-- SUPPLIED DATA follows --

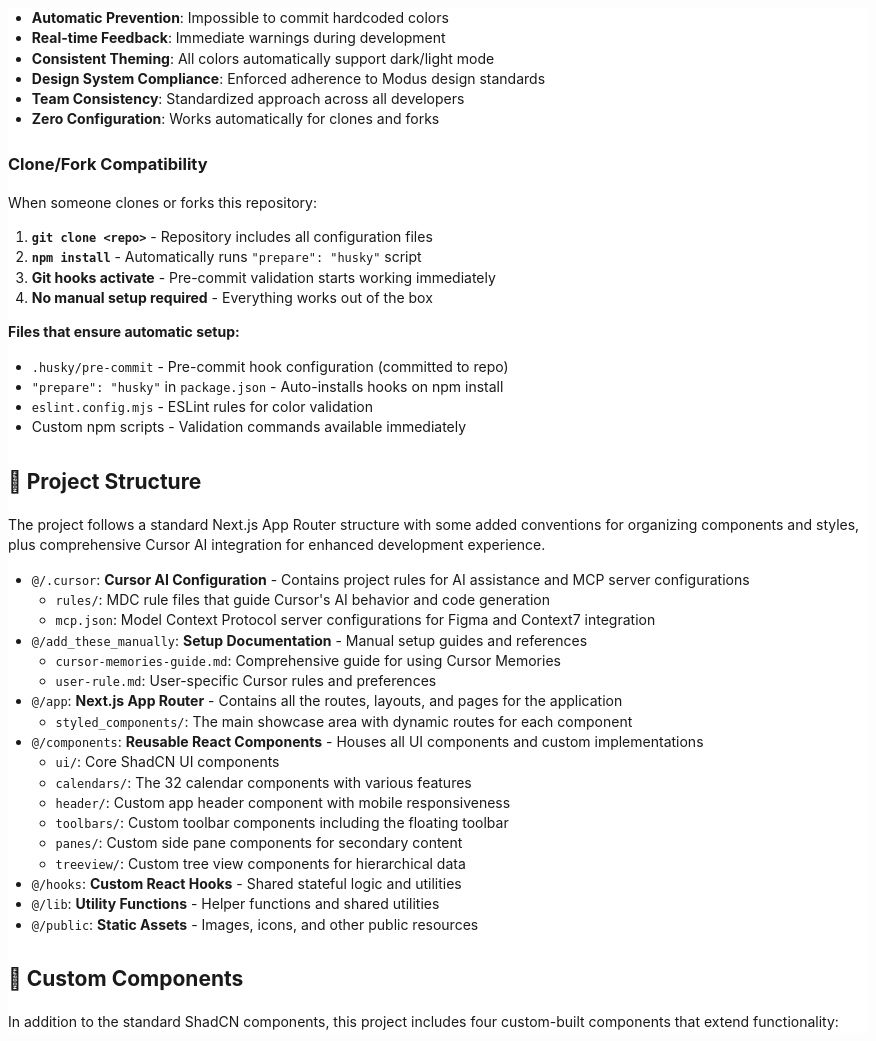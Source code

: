 - **Automatic Prevention**: Impossible to commit hardcoded colors
- **Real-time Feedback**: Immediate warnings during development
- **Consistent Theming**: All colors automatically support dark/light mode
- **Design System Compliance**: Enforced adherence to Modus design standards
- **Team Consistency**: Standardized approach across all developers
- **Zero Configuration**: Works automatically for clones and forks

### Clone/Fork Compatibility

When someone clones or forks this repository:

1. **`git clone <repo>`** - Repository includes all configuration files
2. **`npm install`** - Automatically runs `"prepare": "husky"` script
3. **Git hooks activate** - Pre-commit validation starts working immediately
4. **No manual setup required** - Everything works out of the box

**Files that ensure automatic setup:**

- `.husky/pre-commit` - Pre-commit hook configuration (committed to repo)
- `"prepare": "husky"` in `package.json` - Auto-installs hooks on npm install
- `eslint.config.mjs` - ESLint rules for color validation
- Custom npm scripts - Validation commands available immediately

## 📁 Project Structure

The project follows a standard Next.js App Router structure with some added conventions for organizing components and styles, plus comprehensive Cursor AI integration for enhanced development experience.

- `@/.cursor`: **Cursor AI Configuration** - Contains project rules for AI assistance and MCP server configurations
  - `rules/`: MDC rule files that guide Cursor's AI behavior and code generation
  - `mcp.json`: Model Context Protocol server configurations for Figma and Context7 integration
- `@/add_these_manually`: **Setup Documentation** - Manual setup guides and references
  - `cursor-memories-guide.md`: Comprehensive guide for using Cursor Memories
  - `user-rule.md`: User-specific Cursor rules and preferences
- `@/app`: **Next.js App Router** - Contains all the routes, layouts, and pages for the application
  - `styled_components/`: The main showcase area with dynamic routes for each component
- `@/components`: **Reusable React Components** - Houses all UI components and custom implementations
  - `ui/`: Core ShadCN UI components
  - `calendars/`: The 32 calendar components with various features
  - `header/`: Custom app header component with mobile responsiveness
  - `toolbars/`: Custom toolbar components including the floating toolbar
  - `panes/`: Custom side pane components for secondary content
  - `treeview/`: Custom tree view components for hierarchical data
- `@/hooks`: **Custom React Hooks** - Shared stateful logic and utilities
- `@/lib`: **Utility Functions** - Helper functions and shared utilities
- `@/public`: **Static Assets** - Images, icons, and other public resources

## 🧩 Custom Components

In addition to the standard ShadCN components, this project includes four custom-built components that extend functionality:
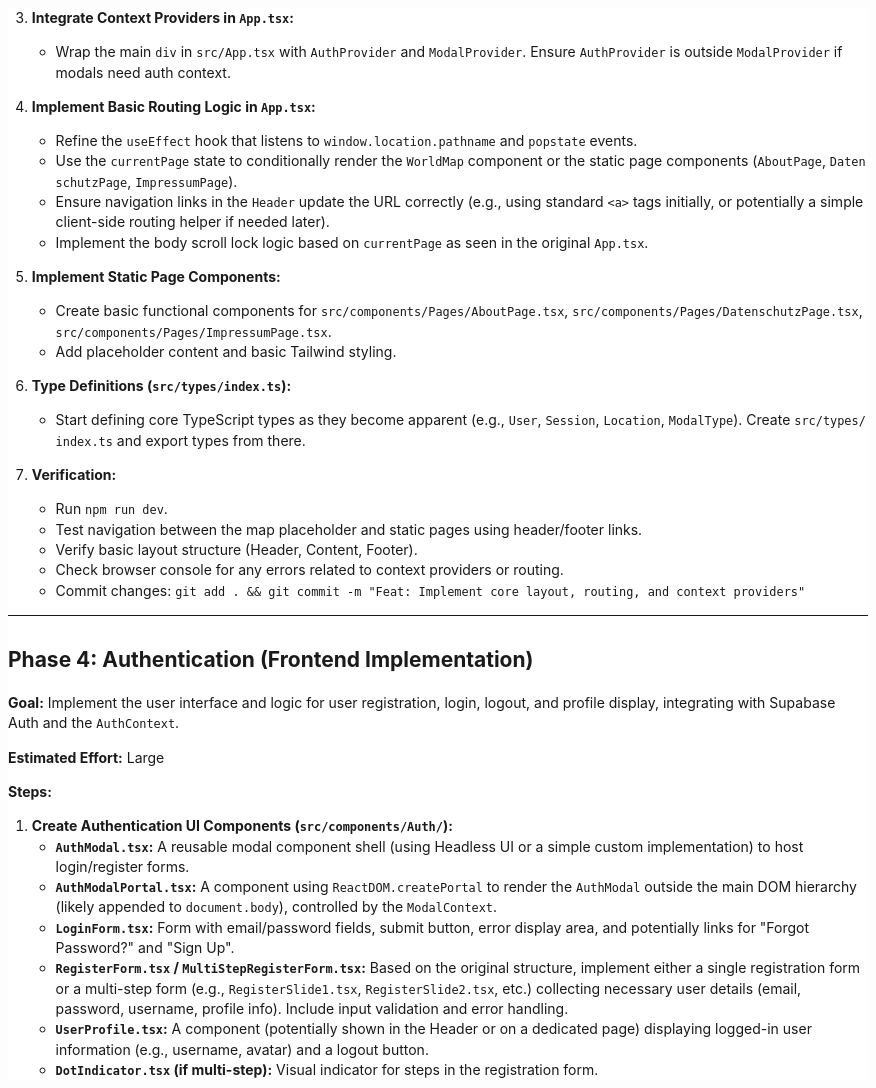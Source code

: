 3.  **Integrate Context Providers in `App.tsx`:**
    *   Wrap the main `div` in `src/App.tsx` with `AuthProvider` and `ModalProvider`. Ensure `AuthProvider` is outside `ModalProvider` if modals need auth context.

4.  **Implement Basic Routing Logic in `App.tsx`:**
    *   Refine the `useEffect` hook that listens to `window.location.pathname` and `popstate` events.
    *   Use the `currentPage` state to conditionally render the `WorldMap` component or the static page components (`AboutPage`, `DatenschutzPage`, `ImpressumPage`).
    *   Ensure navigation links in the `Header` update the URL correctly (e.g., using standard `<a>` tags initially, or potentially a simple client-side routing helper if needed later).
    *   Implement the body scroll lock logic based on `currentPage` as seen in the original `App.tsx`.

5.  **Implement Static Page Components:**
    *   Create basic functional components for `src/components/Pages/AboutPage.tsx`, `src/components/Pages/DatenschutzPage.tsx`, `src/components/Pages/ImpressumPage.tsx`.
    *   Add placeholder content and basic Tailwind styling.

6.  **Type Definitions (`src/types/index.ts`):**
    *   Start defining core TypeScript types as they become apparent (e.g., `User`, `Session`, `Location`, `ModalType`). Create `src/types/index.ts` and export types from there.

7.  **Verification:**
    *   Run `npm run dev`.
    *   Test navigation between the map placeholder and static pages using header/footer links.
    *   Verify basic layout structure (Header, Content, Footer).
    *   Check browser console for any errors related to context providers or routing.
    *   Commit changes: `git add . && git commit -m "Feat: Implement core layout, routing, and context providers"`

---

## Phase 4: Authentication (Frontend Implementation)

**Goal:** Implement the user interface and logic for user registration, login, logout, and profile display, integrating with Supabase Auth and the `AuthContext`.

**Estimated Effort:** Large

**Steps:**

1.  **Create Authentication UI Components (`src/components/Auth/`):**
    *   **`AuthModal.tsx`:** A reusable modal component shell (using Headless UI or a simple custom implementation) to host login/register forms.
    *   **`AuthModalPortal.tsx`:** A component using `ReactDOM.createPortal` to render the `AuthModal` outside the main DOM hierarchy (likely appended to `document.body`), controlled by the `ModalContext`.
    *   **`LoginForm.tsx`:** Form with email/password fields, submit button, error display area, and potentially links for "Forgot Password?" and "Sign Up".
    *   **`RegisterForm.tsx` / `MultiStepRegisterForm.tsx`:** Based on the original structure, implement either a single registration form or a multi-step form (e.g., `RegisterSlide1.tsx`, `RegisterSlide2.tsx`, etc.) collecting necessary user details (email, password, username, profile info). Include input validation and error handling.
    *   **`UserProfile.tsx`:** A component (potentially shown in the Header or on a dedicated page) displaying logged-in user information (e.g., username, avatar) and a logout button.
    *   **`DotIndicator.tsx` (if multi-step):** Visual indicator for steps in the registration form.
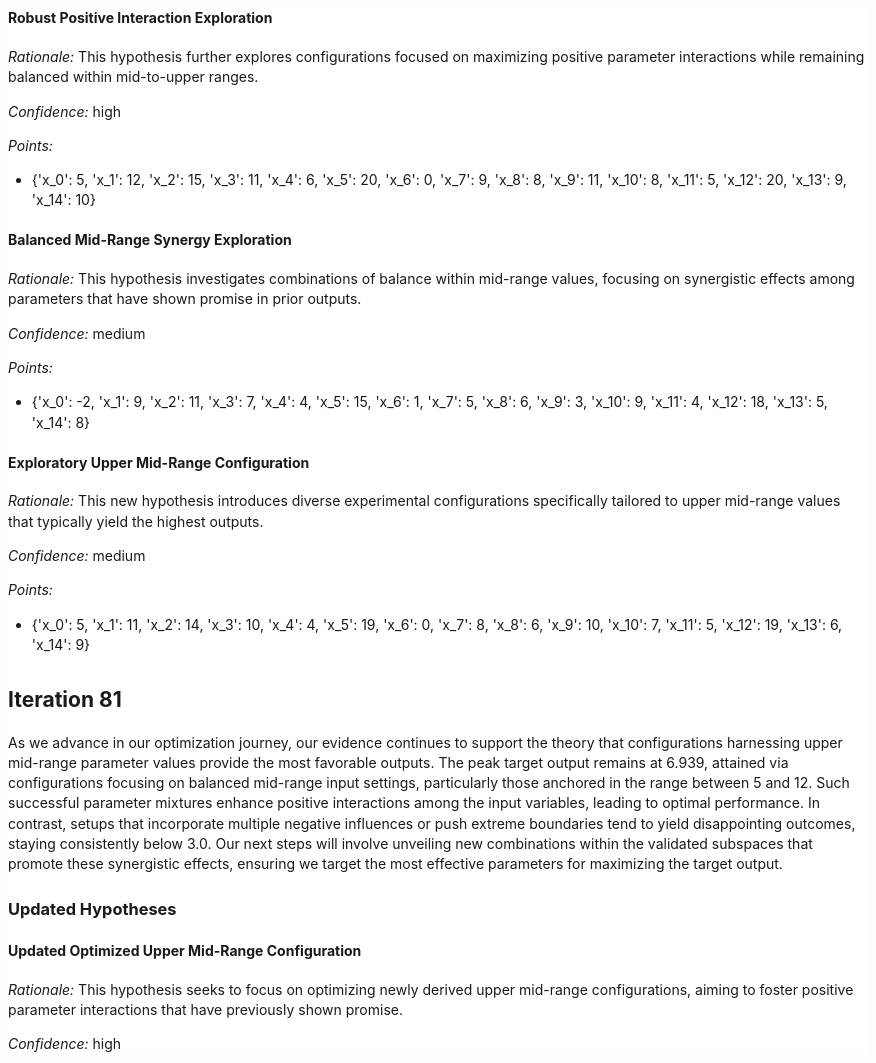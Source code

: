 #### Robust Positive Interaction Exploration

*Rationale:* This hypothesis further explores configurations focused on maximizing positive parameter interactions while remaining balanced within mid-to-upper ranges.

*Confidence:* high

*Points:*

- {'x_0': 5, 'x_1': 12, 'x_2': 15, 'x_3': 11, 'x_4': 6, 'x_5': 20, 'x_6': 0, 'x_7': 9, 'x_8': 8, 'x_9': 11, 'x_10': 8, 'x_11': 5, 'x_12': 20, 'x_13': 9, 'x_14': 10}

#### Balanced Mid-Range Synergy Exploration

*Rationale:* This hypothesis investigates combinations of balance within mid-range values, focusing on synergistic effects among parameters that have shown promise in prior outputs.

*Confidence:* medium

*Points:*

- {'x_0': -2, 'x_1': 9, 'x_2': 11, 'x_3': 7, 'x_4': 4, 'x_5': 15, 'x_6': 1, 'x_7': 5, 'x_8': 6, 'x_9': 3, 'x_10': 9, 'x_11': 4, 'x_12': 18, 'x_13': 5, 'x_14': 8}

#### Exploratory Upper Mid-Range Configuration

*Rationale:* This new hypothesis introduces diverse experimental configurations specifically tailored to upper mid-range values that typically yield the highest outputs.

*Confidence:* medium

*Points:*

- {'x_0': 5, 'x_1': 11, 'x_2': 14, 'x_3': 10, 'x_4': 4, 'x_5': 19, 'x_6': 0, 'x_7': 8, 'x_8': 6, 'x_9': 10, 'x_10': 7, 'x_11': 5, 'x_12': 19, 'x_13': 6, 'x_14': 9}

## Iteration 81

As we advance in our optimization journey, our evidence continues to support the theory that configurations harnessing upper mid-range parameter values provide the most favorable outputs. The peak target output remains at 6.939, attained via configurations focusing on balanced mid-range input settings, particularly those anchored in the range between 5 and 12. Such successful parameter mixtures enhance positive interactions among the input variables, leading to optimal performance. In contrast, setups that incorporate multiple negative influences or push extreme boundaries tend to yield disappointing outcomes, staying consistently below 3.0. Our next steps will involve unveiling new combinations within the validated subspaces that promote these synergistic effects, ensuring we target the most effective parameters for maximizing the target output.

### Updated Hypotheses

#### Updated Optimized Upper Mid-Range Configuration

*Rationale:* This hypothesis seeks to focus on optimizing newly derived upper mid-range configurations, aiming to foster positive parameter interactions that have previously shown promise.

*Confidence:* high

-- SUPPLIED DATA concluded --

-- PROBLEM REQUIREMENTS --
All lines above from the one holding "the highest outputs." to the one holding "## Iteration 81", inclusive, are to be copied exactly; no other line is wanted.

-- ANSWER SECTION --
*Rationale:* This new hypothesis introduces diverse experimental configurations specifically tailored to upper mid-range values that typically yield the highest outputs.

*Confidence:* medium

*Points:*

- {'x_0': 5, 'x_1': 11, 'x_2': 14, 'x_3': 10, 'x_4': 4, 'x_5': 19, 'x_6': 0, 'x_7': 8, 'x_8': 6, 'x_9': 10, 'x_10': 7, 'x_11': 5, 'x_12': 19, 'x_13': 6, 'x_14': 9}

## Iteration 81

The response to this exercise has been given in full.